What to produce: Where does the word "Yann" show up in the records? Copy every line that has it.

Available data:
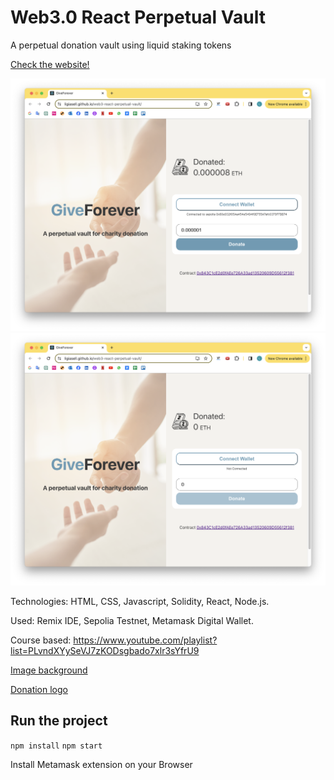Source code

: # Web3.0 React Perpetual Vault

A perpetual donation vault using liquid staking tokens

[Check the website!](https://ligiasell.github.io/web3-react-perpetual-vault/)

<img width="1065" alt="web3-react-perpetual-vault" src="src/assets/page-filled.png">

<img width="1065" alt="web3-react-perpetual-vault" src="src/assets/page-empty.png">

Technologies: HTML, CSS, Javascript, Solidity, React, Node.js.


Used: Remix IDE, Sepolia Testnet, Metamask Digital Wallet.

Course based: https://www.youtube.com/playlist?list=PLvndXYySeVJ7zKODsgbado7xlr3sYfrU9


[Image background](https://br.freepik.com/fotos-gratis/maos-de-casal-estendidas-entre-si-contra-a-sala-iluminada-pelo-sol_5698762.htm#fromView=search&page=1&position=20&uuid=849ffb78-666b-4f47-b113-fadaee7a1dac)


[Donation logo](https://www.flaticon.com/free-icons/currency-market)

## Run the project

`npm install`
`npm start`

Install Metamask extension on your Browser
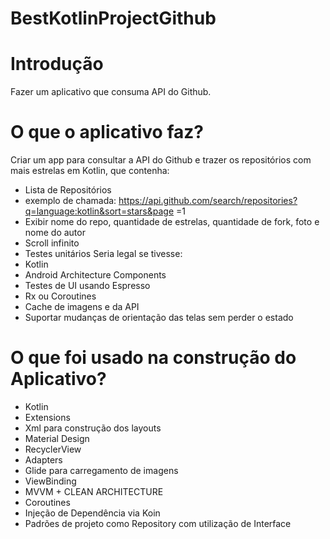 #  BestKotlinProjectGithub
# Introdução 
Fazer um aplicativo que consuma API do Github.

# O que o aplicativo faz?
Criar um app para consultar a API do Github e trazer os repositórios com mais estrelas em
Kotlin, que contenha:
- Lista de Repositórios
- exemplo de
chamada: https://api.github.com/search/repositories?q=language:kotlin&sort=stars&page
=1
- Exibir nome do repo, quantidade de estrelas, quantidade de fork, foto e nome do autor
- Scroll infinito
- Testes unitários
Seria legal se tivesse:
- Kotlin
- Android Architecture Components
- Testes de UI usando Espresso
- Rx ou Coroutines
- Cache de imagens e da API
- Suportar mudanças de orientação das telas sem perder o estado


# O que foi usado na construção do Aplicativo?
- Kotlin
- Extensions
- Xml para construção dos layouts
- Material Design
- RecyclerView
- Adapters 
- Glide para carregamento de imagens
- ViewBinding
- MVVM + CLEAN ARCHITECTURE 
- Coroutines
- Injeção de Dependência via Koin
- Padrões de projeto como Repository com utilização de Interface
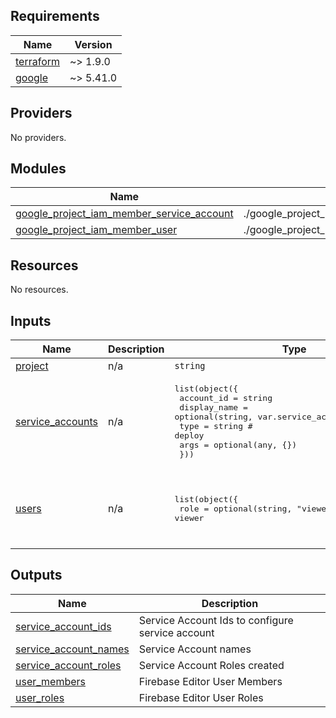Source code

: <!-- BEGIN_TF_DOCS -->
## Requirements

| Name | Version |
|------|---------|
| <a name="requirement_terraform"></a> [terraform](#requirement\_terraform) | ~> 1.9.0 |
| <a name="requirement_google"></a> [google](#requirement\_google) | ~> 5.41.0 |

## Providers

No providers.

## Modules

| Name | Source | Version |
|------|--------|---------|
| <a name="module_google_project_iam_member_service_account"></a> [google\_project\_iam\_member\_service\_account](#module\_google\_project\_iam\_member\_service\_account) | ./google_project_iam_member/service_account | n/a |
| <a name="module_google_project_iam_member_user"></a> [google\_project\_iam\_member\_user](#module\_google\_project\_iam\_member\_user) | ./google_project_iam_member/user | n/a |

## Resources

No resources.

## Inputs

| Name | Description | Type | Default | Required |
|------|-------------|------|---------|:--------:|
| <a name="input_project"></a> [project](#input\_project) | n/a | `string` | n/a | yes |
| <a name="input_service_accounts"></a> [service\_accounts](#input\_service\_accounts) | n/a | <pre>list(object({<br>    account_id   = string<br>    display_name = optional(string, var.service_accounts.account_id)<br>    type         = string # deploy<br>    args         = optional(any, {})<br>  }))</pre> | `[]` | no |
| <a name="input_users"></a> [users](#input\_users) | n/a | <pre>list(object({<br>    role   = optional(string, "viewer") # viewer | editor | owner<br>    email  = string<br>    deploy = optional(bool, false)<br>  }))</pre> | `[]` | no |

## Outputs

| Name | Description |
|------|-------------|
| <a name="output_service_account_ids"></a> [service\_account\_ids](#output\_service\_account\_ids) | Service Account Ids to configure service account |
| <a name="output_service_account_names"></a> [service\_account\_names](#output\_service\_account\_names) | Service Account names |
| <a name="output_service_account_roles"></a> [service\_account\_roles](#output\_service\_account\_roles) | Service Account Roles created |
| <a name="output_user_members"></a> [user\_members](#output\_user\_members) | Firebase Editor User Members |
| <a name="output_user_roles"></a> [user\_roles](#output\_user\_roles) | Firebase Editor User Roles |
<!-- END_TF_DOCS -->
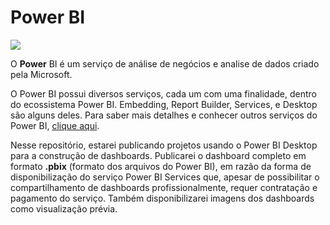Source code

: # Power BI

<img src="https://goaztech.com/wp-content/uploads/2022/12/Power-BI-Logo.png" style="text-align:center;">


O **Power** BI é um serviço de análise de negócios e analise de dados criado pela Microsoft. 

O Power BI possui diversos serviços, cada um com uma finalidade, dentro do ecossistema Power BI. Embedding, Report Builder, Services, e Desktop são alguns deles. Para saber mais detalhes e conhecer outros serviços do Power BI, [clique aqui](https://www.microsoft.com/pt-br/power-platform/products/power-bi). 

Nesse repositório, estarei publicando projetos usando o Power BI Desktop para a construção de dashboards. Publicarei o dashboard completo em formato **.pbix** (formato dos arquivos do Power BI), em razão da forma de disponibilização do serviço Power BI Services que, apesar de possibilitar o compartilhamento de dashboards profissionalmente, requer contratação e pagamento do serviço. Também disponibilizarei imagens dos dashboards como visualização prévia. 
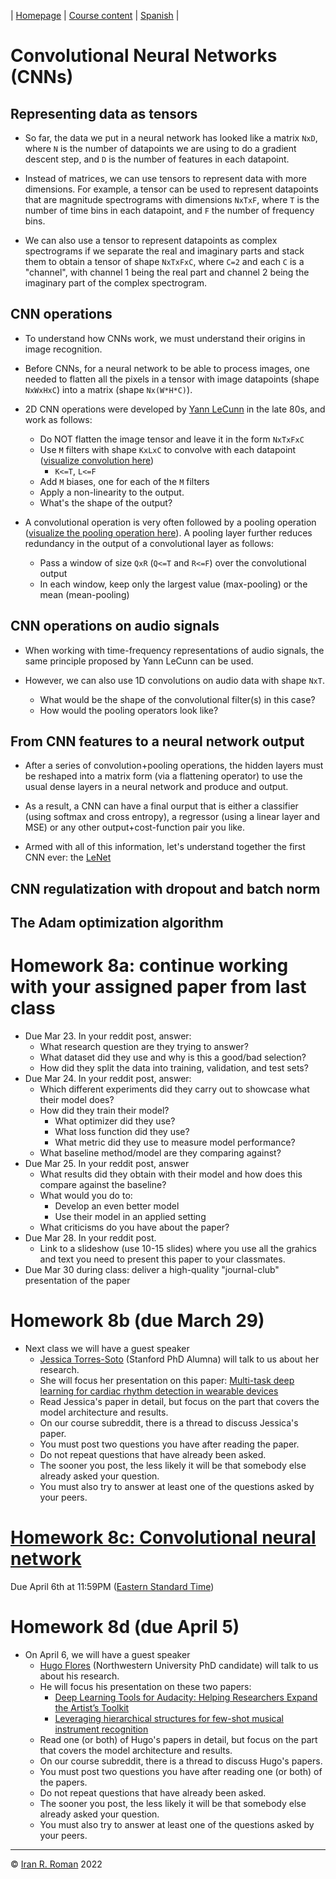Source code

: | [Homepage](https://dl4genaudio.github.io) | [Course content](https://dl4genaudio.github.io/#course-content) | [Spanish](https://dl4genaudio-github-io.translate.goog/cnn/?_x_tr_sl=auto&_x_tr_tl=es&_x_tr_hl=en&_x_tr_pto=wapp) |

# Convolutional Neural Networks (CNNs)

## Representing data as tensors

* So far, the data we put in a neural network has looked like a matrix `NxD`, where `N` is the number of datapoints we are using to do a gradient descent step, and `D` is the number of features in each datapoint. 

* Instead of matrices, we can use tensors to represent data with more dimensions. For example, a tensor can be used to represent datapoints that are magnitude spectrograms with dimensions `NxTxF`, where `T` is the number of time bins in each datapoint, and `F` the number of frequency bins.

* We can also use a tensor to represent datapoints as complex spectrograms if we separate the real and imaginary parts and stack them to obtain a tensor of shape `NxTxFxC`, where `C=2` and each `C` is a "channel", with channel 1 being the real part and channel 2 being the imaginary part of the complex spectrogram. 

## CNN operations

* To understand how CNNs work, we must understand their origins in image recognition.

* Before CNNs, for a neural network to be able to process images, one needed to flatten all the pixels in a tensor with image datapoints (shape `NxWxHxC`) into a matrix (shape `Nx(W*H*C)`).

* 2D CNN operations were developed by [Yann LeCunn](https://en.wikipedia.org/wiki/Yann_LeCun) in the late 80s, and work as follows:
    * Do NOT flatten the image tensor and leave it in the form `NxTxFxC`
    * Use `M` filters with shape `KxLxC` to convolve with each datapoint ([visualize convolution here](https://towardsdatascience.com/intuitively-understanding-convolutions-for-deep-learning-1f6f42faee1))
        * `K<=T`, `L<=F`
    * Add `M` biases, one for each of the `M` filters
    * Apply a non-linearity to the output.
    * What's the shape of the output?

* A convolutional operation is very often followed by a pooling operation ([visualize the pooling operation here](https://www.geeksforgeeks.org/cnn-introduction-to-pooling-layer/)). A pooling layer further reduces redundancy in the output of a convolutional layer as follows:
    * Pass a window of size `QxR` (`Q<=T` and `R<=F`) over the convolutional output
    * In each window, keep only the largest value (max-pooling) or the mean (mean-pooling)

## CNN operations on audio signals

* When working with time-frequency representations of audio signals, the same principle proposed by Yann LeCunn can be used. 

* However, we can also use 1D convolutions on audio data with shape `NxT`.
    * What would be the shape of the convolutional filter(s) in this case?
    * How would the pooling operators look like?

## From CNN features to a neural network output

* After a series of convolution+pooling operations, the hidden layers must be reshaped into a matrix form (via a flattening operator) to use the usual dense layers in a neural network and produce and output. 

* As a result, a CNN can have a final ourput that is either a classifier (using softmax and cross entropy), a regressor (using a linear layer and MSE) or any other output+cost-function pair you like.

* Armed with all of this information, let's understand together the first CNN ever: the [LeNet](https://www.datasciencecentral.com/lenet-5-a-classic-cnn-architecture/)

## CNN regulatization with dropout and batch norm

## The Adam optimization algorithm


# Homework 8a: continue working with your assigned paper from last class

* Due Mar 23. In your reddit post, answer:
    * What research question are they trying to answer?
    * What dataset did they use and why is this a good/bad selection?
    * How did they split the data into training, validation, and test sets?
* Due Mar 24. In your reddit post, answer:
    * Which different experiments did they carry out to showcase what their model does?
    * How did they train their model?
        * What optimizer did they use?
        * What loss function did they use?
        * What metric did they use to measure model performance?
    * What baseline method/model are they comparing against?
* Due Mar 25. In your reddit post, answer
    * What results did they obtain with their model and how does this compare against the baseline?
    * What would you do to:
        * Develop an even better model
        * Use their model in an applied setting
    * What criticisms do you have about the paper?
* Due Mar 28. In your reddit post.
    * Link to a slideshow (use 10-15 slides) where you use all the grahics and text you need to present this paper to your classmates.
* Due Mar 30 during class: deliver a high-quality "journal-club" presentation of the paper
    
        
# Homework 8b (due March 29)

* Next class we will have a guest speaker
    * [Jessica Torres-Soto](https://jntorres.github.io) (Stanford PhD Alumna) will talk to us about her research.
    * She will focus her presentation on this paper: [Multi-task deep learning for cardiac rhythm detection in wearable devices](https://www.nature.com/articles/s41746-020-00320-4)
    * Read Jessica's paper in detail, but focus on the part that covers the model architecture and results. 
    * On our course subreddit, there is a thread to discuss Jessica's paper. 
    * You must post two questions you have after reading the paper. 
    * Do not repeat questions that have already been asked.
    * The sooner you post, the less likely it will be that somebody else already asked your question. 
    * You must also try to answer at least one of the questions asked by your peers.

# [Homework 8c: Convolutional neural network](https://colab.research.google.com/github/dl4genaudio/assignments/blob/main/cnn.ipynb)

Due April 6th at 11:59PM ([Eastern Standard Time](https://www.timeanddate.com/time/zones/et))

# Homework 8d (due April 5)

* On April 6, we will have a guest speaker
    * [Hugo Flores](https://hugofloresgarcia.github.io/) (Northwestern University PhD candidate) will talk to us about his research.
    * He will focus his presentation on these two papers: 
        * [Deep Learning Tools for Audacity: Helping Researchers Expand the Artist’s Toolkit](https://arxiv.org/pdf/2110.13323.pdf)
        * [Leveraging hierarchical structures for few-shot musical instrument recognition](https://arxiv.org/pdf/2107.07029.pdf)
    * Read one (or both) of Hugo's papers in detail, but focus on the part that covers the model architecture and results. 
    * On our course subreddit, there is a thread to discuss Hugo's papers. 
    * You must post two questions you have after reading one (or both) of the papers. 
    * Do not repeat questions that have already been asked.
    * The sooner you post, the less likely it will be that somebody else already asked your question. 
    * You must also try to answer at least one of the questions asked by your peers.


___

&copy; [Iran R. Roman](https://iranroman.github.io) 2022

Your response:
* 2D CNN operations were developed by [Yann LeCunn](https://en.wikipedia.org/wiki/Yann_LeCun) in the late 80s, and work as follows:
* When working with time-frequency representations of audio signals, the same principle proposed by Yann LeCunn can be used. 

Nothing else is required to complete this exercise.